1. Chain-Ramsey for partial orders.
2. Edge-Ramsey for graphs.
3. Hales-Jewett Theorem.

The first two arguments will go as follows:

Overview.

1. Use an embedding theorem which says that every structure is contained in a product structure.
2. Without loss of generality we may construct a product structure.
3. The special case of only one factor is usually a classical theorem.
4. At the inductive stage, use the product argument to create the newest factor.
5. Depending on the structure, care must be taken to ensure that the “cross edges” between the old structure and the new factor remain monochromatic.

## The Product Pigeonhole Principle

Definition. Let $\mathcal{C}$ be a class such that $\forall B \in \mathcal{C}, k \in \mathbb{N}, \exists C \in \mathcal{C}$ such that $C \longrightarrow (B)_k^1$. We say that $\mathcal{C}$ satisfies the pigeonhole principle (for $\mathcal{C}$).

Let us first state a general version of the Pigeonhole Principle which we will find useful. The proof is the product argument.

Theorem (Product Pigeonhole). Let $n_1, \ldots, n_d, k \in \mathbb{N}$. There are finite sets $C_i$ such that for all partitions $C_1 \times \ldots \times C_d = \mathcal{A}_1 \cup \ldots \cup \mathcal{A}_k$, there are $B_i \subset C_i$ of cardinality $n_i$, and an $i_0$ such that $B_1 \times \ldots \times B_d \subseteq \mathcal{A}_{i_0}$.

Finite sets hide some of what is going on, so let us state this for classes of finite structures. The first theorem will be a corollary of the second.

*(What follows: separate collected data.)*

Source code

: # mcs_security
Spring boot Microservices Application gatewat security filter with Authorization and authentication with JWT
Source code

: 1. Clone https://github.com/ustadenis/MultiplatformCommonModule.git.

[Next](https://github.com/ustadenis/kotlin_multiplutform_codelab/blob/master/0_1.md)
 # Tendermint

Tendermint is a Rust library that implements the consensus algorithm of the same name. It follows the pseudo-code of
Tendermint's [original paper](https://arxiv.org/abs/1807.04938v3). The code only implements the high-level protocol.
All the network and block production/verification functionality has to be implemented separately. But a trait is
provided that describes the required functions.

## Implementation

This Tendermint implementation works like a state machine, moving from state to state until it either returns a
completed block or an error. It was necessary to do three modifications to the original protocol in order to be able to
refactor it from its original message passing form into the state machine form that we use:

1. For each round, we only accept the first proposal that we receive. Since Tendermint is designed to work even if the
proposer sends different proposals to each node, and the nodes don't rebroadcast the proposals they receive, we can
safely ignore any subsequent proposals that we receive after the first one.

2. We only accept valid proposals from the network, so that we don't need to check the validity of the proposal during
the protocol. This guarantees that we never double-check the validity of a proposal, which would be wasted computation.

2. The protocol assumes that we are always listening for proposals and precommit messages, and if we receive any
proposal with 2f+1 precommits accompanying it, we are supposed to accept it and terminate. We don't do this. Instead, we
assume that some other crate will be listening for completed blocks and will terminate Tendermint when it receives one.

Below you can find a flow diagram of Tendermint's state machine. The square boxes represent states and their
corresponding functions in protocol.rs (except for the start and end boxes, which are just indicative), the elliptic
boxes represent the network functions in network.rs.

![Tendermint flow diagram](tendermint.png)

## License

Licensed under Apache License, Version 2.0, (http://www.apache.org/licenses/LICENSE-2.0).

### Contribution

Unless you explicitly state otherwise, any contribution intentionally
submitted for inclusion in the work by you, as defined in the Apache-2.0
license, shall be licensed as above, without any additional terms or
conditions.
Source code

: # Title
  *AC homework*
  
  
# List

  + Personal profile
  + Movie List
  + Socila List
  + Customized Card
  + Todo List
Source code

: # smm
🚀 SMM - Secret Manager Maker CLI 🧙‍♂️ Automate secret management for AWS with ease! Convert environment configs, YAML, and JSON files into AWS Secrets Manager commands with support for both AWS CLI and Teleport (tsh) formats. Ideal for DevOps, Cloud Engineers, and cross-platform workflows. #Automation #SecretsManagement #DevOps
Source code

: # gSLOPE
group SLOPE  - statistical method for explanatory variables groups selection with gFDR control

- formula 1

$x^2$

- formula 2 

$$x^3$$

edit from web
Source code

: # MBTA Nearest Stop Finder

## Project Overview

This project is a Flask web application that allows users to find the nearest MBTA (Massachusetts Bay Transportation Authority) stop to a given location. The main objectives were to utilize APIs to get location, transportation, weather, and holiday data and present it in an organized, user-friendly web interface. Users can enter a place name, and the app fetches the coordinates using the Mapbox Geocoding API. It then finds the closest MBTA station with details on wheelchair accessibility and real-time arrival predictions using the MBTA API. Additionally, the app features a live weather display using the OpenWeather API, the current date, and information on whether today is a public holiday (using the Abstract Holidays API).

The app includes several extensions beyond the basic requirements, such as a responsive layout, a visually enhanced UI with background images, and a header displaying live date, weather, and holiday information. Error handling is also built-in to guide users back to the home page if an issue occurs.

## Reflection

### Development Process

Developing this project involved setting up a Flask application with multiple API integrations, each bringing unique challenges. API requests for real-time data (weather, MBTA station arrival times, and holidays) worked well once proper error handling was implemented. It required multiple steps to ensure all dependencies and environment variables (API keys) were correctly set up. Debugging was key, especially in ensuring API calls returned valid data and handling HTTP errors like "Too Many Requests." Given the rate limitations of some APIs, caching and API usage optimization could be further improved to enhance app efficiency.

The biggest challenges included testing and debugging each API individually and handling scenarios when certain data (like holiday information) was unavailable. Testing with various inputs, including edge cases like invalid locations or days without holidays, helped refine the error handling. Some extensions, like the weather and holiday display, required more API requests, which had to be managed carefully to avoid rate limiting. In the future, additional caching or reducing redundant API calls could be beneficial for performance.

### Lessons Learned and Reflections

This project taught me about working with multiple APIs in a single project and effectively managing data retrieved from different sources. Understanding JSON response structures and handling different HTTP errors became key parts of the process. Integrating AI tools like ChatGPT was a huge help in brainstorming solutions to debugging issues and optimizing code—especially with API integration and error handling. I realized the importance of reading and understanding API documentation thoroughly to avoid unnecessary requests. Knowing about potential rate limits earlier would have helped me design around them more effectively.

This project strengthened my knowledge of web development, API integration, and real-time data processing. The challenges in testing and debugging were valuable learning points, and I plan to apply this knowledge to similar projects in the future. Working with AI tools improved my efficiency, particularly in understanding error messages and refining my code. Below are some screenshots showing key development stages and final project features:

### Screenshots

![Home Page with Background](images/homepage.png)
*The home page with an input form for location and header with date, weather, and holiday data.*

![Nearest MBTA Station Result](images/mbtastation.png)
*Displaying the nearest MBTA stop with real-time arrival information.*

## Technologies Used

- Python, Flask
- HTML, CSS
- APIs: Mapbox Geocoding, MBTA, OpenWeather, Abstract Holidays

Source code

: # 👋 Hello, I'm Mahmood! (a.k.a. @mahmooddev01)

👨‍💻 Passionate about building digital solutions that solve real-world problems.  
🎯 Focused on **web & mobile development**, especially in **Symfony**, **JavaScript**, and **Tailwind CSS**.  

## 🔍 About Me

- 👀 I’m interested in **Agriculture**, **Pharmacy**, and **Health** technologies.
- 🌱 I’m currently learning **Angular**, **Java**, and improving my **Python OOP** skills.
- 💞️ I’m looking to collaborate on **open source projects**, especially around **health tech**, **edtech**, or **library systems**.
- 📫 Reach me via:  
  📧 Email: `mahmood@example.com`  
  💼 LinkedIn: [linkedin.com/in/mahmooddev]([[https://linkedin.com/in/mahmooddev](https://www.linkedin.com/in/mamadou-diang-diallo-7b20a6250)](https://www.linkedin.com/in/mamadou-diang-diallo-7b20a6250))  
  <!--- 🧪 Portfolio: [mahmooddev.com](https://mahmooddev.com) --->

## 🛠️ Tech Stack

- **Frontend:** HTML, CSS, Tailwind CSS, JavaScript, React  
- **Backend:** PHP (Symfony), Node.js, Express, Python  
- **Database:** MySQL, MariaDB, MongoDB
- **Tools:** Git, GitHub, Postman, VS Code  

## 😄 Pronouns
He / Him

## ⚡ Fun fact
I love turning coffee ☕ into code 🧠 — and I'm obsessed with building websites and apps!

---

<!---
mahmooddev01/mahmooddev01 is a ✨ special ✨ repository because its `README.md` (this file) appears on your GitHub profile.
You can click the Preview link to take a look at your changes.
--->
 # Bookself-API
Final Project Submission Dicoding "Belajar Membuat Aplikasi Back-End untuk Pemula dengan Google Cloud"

Theorem (Product-Pigeonhole for a class of finite structures). Let $\mathcal{C}$ be a class of finite structures with the vertex-Ramsey property (i.e. the Pigeonhole principle). Let $B_1, \ldots, B_d \in \mathcal{C}, k \in \mathbb{N}$. There are $C_i \in \mathcal{C}$ such that for all partitions $C_1 \times \ldots \times C_d = \mathcal{A}_1 \cup \ldots \cup \mathcal{A}_k$, there are isomorphic copies $B^\prime_i \cong B_i$ in $C_i$, and an $i_0$ such that $B^\prime_1 \times \ldots \times B^\prime_d \subseteq A_{i_0}$.

We denote the conclusion $⨉ C_i \longrightarrow (⨉ B_i)_k^1$.

Proof. This is by induction on $d$, the number of factors. Suppose this theorem is true for $d$ factors (all substructures, all colourings) and we will show it for $d+1$ factors.

Fix structures $B_1, \ldots, B_d \in \mathcal{C}$, the “extra” structure $B_{d+1}$ and $k \in \mathbb{N}$.

By the pigeonhole principle for $\mathcal{C}$, there is a $C_{d+1}$ such that $C_{d+1} \longrightarrow (B_{d+1})_k^1$. (We think of this $C_{d+1}$ as a “small” factor.)

Let k_1 = $k^{\vert C_{d+1} \vert}$.

By the inductive hypothesis, there are $C_i \in \mathcal{C}$ such that $⨉_{i \leq d} C_i \longrightarrow (⨉_{i\leq d} B_i)_{k_1}^1$. (We think of $⨉_{i \leq d} C_i$ as “big”.)

Let $\chi : ⨉_{i \leq d+1} C_i \rightarrow k$ be an arbitrary colouring. We give relating colourings on the big part $⨉_{i \leq d} C_i$, then the small part $C_{d+1}$.

Consider the colouring $\chi_{big} : ⨉_{i \leq d} C_i \rightarrow k_1$. For $M \in ⨉_{i \leq d} C_i$, $\chi_{big}(M) = \langle\chi(M,x) : x \in C_{d+1} \rangle$.

Find $B^\prime_i \cong B_i$ in $C_i$ (for $1 \leq i \leq d$) such that $B^\prime_1 \times \ldots \times B^\prime_d$ is $\chi_{big}$-monochromatic.

We now define the second colouring. Let $(b_1, \ldots, b_d) \in B^\prime_1 \times \ldots \times B^\prime_d$ be fixed, (any point will work because of the previous colouring). Define $\chi_{small} : C_{d+1} \rightarrow k$ by $\chi_{small}(x) = \chi(b_1, \ldots, b_d, x)$.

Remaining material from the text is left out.